# What you are asked to do
Retype exactly the span of lines below from the one with "navel gazing" through the one with "- 🌱 I’m currently learning Python". Do not include pictures.

*** Given entries Section Begins ***

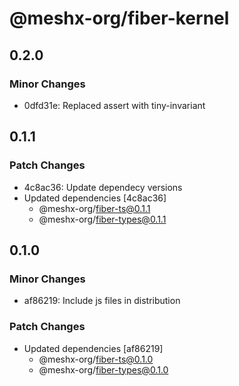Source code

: # @meshx-org/fiber-kernel

## 0.2.0

### Minor Changes

- 0dfd31e: Replaced assert with tiny-invariant

## 0.1.1

### Patch Changes

- 4c8ac36: Update dependecy versions
- Updated dependencies [4c8ac36]
  - @meshx-org/fiber-ts@0.1.1
  - @meshx-org/fiber-types@0.1.1

## 0.1.0

### Minor Changes

- af86219: Include js files in distribution

### Patch Changes

- Updated dependencies [af86219]
  - @meshx-org/fiber-ts@0.1.0
  - @meshx-org/fiber-types@0.1.0
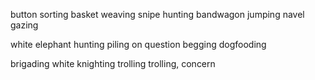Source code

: button sorting
basket weaving
snipe hunting
bandwagon jumping
navel gazing

white elephant hunting
piling on
question begging
dogfooding

brigading
white knighting
trolling
trolling, concern

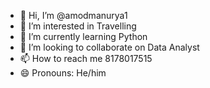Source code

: - 👋 Hi, I’m @amodmanurya1
- 👀 I’m interested in Travelling
- 🌱 I’m currently learning Python
- 💞️ I’m looking to collaborate on Data Analyst
- 📫 How to reach me 8178017515
- 😄 Pronouns: He/him

<!---
amodmanurya1/amodmanurya1 is a ✨ special ✨ repository because its `README.md` (this file) appears on your GitHub profile.
You can click the Preview link to take a look at your changes.
--->
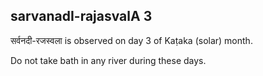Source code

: ## sarvanadI-rajasvalA 3

सर्वनदी-रजस्वला is observed on day 3 of Kaṭaka (solar) month.

Do not take bath in any river during these days.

*** Given entries Section Ends ***

# Result of this exercise
navel gazing

white elephant hunting
piling on
question begging
dogfooding

brigading
white knighting
trolling
trolling, concern

Source code

: - 👋 Hi, I’m @amodmanurya1
- 👀 I’m interested in Travelling
- 🌱 I’m currently learning Python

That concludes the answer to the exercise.